Write the listing below out again in full, dropping its pictures.
== Segment start ==
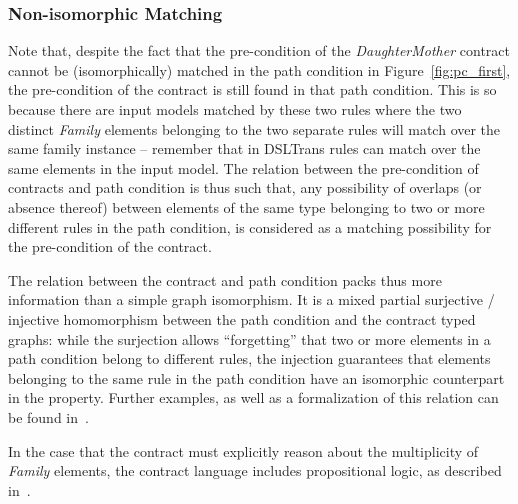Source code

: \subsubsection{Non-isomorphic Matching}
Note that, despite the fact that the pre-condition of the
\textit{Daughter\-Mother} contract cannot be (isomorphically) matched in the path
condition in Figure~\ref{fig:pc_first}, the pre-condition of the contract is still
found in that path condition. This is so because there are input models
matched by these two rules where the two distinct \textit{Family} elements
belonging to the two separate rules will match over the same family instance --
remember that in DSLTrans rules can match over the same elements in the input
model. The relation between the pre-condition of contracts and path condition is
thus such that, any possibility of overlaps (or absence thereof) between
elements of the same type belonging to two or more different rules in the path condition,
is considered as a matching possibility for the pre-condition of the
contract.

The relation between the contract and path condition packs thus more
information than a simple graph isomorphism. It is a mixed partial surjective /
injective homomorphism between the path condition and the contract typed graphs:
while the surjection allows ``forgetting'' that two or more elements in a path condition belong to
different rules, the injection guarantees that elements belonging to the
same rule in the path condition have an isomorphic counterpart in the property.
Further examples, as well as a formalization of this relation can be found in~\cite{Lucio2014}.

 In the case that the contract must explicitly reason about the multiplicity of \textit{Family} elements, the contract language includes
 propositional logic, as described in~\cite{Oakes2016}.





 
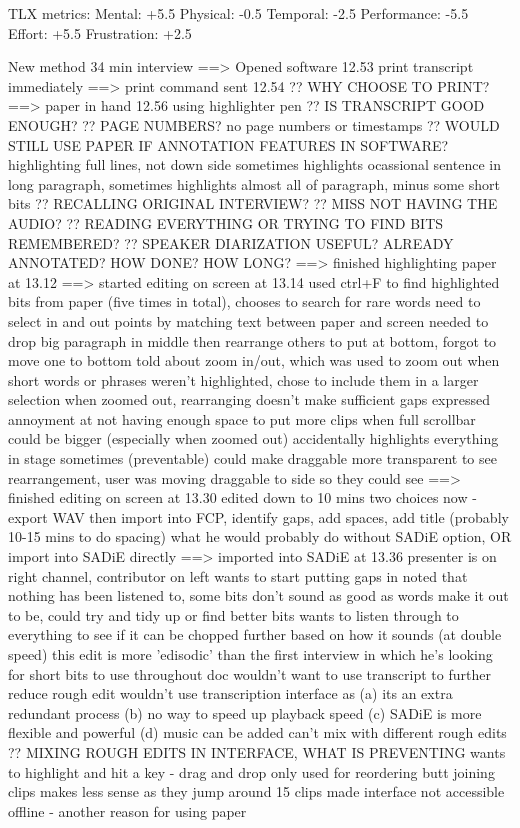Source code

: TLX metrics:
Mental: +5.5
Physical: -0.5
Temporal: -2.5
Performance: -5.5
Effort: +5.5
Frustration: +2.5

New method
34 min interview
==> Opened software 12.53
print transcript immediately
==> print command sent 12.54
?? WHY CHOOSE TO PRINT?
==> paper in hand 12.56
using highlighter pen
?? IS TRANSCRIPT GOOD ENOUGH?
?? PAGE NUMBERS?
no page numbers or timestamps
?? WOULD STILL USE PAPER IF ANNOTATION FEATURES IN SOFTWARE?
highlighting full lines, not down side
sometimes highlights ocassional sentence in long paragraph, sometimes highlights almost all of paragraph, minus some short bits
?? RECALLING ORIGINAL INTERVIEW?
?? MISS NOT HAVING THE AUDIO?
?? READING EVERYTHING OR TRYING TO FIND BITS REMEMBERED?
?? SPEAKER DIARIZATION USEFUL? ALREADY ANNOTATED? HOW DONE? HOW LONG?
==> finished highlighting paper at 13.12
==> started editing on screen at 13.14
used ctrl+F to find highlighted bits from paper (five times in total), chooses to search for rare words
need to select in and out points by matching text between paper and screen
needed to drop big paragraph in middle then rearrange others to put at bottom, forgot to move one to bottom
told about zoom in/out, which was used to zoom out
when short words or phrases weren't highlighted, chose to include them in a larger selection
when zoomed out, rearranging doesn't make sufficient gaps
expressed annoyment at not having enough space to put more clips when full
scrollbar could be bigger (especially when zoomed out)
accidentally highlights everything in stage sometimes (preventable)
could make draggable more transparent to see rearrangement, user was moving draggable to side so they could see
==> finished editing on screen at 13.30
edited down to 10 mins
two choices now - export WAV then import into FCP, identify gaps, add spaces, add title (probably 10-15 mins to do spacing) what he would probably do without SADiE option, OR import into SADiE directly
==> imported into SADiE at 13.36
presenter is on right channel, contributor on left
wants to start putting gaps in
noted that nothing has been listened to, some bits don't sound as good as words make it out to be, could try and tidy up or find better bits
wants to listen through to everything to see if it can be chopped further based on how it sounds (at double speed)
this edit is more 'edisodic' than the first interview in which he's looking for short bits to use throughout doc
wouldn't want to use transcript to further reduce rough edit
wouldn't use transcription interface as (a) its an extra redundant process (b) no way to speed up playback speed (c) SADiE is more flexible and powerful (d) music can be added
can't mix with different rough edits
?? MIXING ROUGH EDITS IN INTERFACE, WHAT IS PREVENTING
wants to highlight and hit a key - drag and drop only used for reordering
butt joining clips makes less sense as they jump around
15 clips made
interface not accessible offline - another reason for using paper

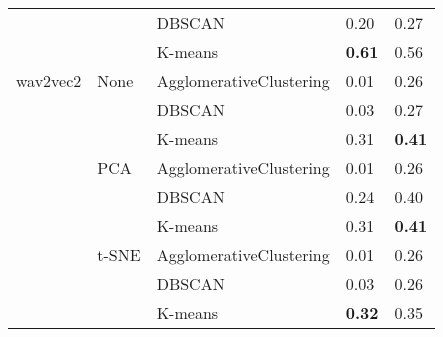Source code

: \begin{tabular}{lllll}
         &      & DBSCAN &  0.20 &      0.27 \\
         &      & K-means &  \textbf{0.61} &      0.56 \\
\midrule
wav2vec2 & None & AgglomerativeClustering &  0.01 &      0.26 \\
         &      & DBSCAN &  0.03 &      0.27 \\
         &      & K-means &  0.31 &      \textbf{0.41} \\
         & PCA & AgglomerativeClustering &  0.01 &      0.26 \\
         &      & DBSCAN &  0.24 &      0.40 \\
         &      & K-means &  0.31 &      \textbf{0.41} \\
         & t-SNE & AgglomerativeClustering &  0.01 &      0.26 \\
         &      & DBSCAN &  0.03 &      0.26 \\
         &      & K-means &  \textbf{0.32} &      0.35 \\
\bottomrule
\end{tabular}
== Segment end ==
# TASK ANSWER
Source code

: \subsubsection{Non-isomorphic Matching}
Note that, despite the fact that the pre-condition of the
\textit{Daughter\-Mother} contract cannot be (isomorphically) matched in the path
condition in Figure~\ref{fig:pc_first}, the pre-condition of the contract is still
found in that path condition. This is so because there are input models
matched by these two rules where the two distinct \textit{Family} elements
belonging to the two separate rules will match over the same family instance --
remember that in DSLTrans rules can match over the same elements in the input
model. The relation between the pre-condition of contracts and path condition is
thus such that, any possibility of overlaps (or absence thereof) between
elements of the same type belonging to two or more different rules in the path condition,
is considered as a matching possibility for the pre-condition of the
contract.

The relation between the contract and path condition packs thus more
information than a simple graph isomorphism. It is a mixed partial surjective /
injective homomorphism between the path condition and the contract typed graphs:
while the surjection allows ``forgetting'' that two or more elements in a path condition belong to
different rules, the injection guarantees that elements belonging to the
same rule in the path condition have an isomorphic counterpart in the property.
Further examples, as well as a formalization of this relation can be found in~\cite{Lucio2014}.

 In the case that the contract must explicitly reason about the multiplicity of \textit{Family} elements, the contract language includes
 propositional logic, as described in~\cite{Oakes2016}.





 
Source code

: TLX metrics:
Mental: +5.5
Physical: -0.5
Temporal: -2.5
Performance: -5.5
Effort: +5.5
Frustration: +2.5

New method
34 min interview
==> Opened software 12.53
print transcript immediately
==> print command sent 12.54
?? WHY CHOOSE TO PRINT?
==> paper in hand 12.56
using highlighter pen
?? IS TRANSCRIPT GOOD ENOUGH?
?? PAGE NUMBERS?
no page numbers or timestamps
?? WOULD STILL USE PAPER IF ANNOTATION FEATURES IN SOFTWARE?
highlighting full lines, not down side
sometimes highlights ocassional sentence in long paragraph, sometimes highlights almost all of paragraph, minus some short bits
?? RECALLING ORIGINAL INTERVIEW?
?? MISS NOT HAVING THE AUDIO?
?? READING EVERYTHING OR TRYING TO FIND BITS REMEMBERED?
?? SPEAKER DIARIZATION USEFUL? ALREADY ANNOTATED? HOW DONE? HOW LONG?
==> finished highlighting paper at 13.12
==> started editing on screen at 13.14
used ctrl+F to find highlighted bits from paper (five times in total), chooses to search for rare words
need to select in and out points by matching text between paper and screen
needed to drop big paragraph in middle then rearrange others to put at bottom, forgot to move one to bottom
told about zoom in/out, which was used to zoom out
when short words or phrases weren't highlighted, chose to include them in a larger selection
when zoomed out, rearranging doesn't make sufficient gaps
expressed annoyment at not having enough space to put more clips when full
scrollbar could be bigger (especially when zoomed out)
accidentally highlights everything in stage sometimes (preventable)
could make draggable more transparent to see rearrangement, user was moving draggable to side so they could see
==> finished editing on screen at 13.30
edited down to 10 mins
two choices now - export WAV then import into FCP, identify gaps, add spaces, add title (probably 10-15 mins to do spacing) what he would probably do without SADiE option, OR import into SADiE directly
==> imported into SADiE at 13.36
presenter is on right channel, contributor on left
wants to start putting gaps in
noted that nothing has been listened to, some bits don't sound as good as words make it out to be, could try and tidy up or find better bits
wants to listen through to everything to see if it can be chopped further based on how it sounds (at double speed)
this edit is more 'edisodic' than the first interview in which he's looking for short bits to use throughout doc
wouldn't want to use transcript to further reduce rough edit
wouldn't use transcription interface as (a) its an extra redundant process (b) no way to speed up playback speed (c) SADiE is more flexible and powerful (d) music can be added
can't mix with different rough edits
?? MIXING ROUGH EDITS IN INTERFACE, WHAT IS PREVENTING
wants to highlight and hit a key - drag and drop only used for reordering
butt joining clips makes less sense as they jump around
15 clips made
interface not accessible offline - another reason for using paper

Source code

: \begin{tabular}{lllll}
         &      & DBSCAN &  0.20 &      0.27 \\
         &      & K-means &  \textbf{0.61} &      0.56 \\
\midrule
wav2vec2 & None & AgglomerativeClustering &  0.01 &      0.26 \\
         &      & DBSCAN &  0.03 &      0.27 \\
         &      & K-means &  0.31 &      \textbf{0.41} \\
         & PCA & AgglomerativeClustering &  0.01 &      0.26 \\
         &      & DBSCAN &  0.24 &      0.40 \\
         &      & K-means &  0.31 &      \textbf{0.41} \\
         & t-SNE & AgglomerativeClustering &  0.01 &      0.26 \\
         &      & DBSCAN &  0.03 &      0.26 \\
         &      & K-means &  \textbf{0.32} &      0.35 \\
\bottomrule
\end{tabular}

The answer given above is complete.